Just because Google users spend 4.34 min per visit or email users average visit depth is 3.4 pages are examples of rates of action. What this is not is the measure of value of those actions. Value is the change in outcome created by that certain action not the rate at which people happen to do things in the past. Most people understand “past performance does not ensure future outcomes” but they fail to apply the same logic when it comes to looking for patterns in their own data. Value is expressed as a lift or differentiation, things like adding a button increased conversion by 14% or removing our hero image generated 18% more revenue per visitor.

The main issues come from confusing the ability to measure different actions with knowing how to change someone’s behavior. The simplest example of this is the simple null hypothesis of what would happen if that item wasn’t there? Just because 34% of people click on your hero image which is by far the highest amount on your homepage, what would happen if that image wasn’t there? You wouldn’t just lose 34% of people, they would instead interact with other part of the page. Would you make more less revenue? Would it be better or worse?
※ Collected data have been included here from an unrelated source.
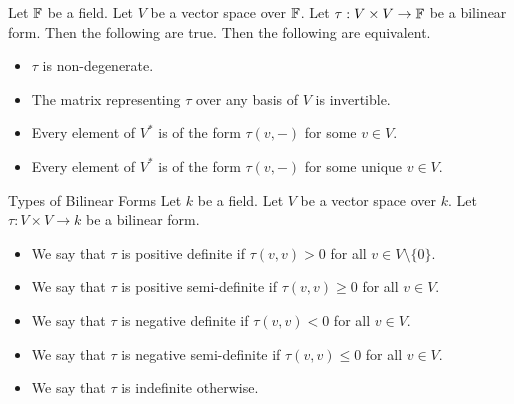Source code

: \documentclass[a4paper]{article}
\begin{document}
\begin{prp}{}{} Let $\mathbb{F}$ be a field. Let $V$ be a vector space over $\mathbb{F}$. Let $\tau:V\times V\to\mathbb{F}$ be a bilinear form. Then the following are true. Then the following are equivalent. 
\begin{itemize}
\item $\tau$ is non-degenerate. 
\item The matrix representing $\tau$ over any basis of $V$ is invertible. 
\item Every element of $V^\ast$ is of the form $\tau(v,-)$ for some $v\in V$. 
\item Every element of $V^\ast$ is of the form $\tau(v,-)$ for some unique $v\in V$. 
\end{itemize}
\end{prp}

\begin{defn}{Types of Bilinear Forms}{} Let $k$ be a field. Let $V$ be a vector space over $k$. Let $\tau:V\times V\to k$ be a bilinear form. 
\begin{itemize}
\item We say that $\tau$ is positive definite if $\tau(v,v)>0$ for all $v\in V\setminus\{0\}$. 
\item We say that $\tau$ is positive semi-definite if $\tau(v,v)\geq 0$ for all $v\in V$. 
\item We say that $\tau$ is negative definite if $\tau(v,v)<0$ for all $v\in V$. 
\item We say that $\tau$ is negative semi-definite if $\tau(v,v)\leq 0$ for all $v\in V$. 
\item We say that $\tau$ is indefinite otherwise. 
\end{itemize}
\end{defn}
\end{document}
It also comes down to two different business questions. At face value the only possible question you could answer with just pattern analysis is, “What is an action we can take?”, in the ideal value business case you would instead answer “Based on my current finite resources, what is the action I can take to generate the most X” where X is your single success metric. Rates of value have no measure of ability to change or of cost to do so, and as such they can not answer many of the business questions that they are erroneously applied to.

ExamplesPersonalization, Funnel Analysis, Attribution, Page Analysis, Pathing, Channel Analysis

Solution – The real key is to make sure that built into any plans of optimization you are incorporating active data acquisition and a that you are always measuring null assumptions and measuring the value of items. This information combined with knowledge of influence and cost to change can be vital, but without it is likely empty noise. There are entire studies in math dedicated to this, with the most common being bandit based problem solving. Once you have actively acquired knowledge, you then will start to build information that can start to inform and improve the cost of data acquisition, but never replace it.

These are but two of the many areas where people consistently make mistakes when leveraging data and concepts from statistics to make false conclusions. Data should be your greatest asset not your greatest liability, but until you help your organization make data driven decisions and not data validated decision there are always going to be massive opportunities for improvement. Make it a focus to improve your organizations understanding and interaction with each of these concepts and you will start using far less resources and making far better outcomes. Failure to do so also insures the opposite outcomes over time.

Understand data and data discipline have to become your biggest areas of focus and educating others your primary directive if you truly want to see your organization take the next step. Don’t let just reporting data or making claims of analysis be enough for you and you will quickly find that it is not enough for others.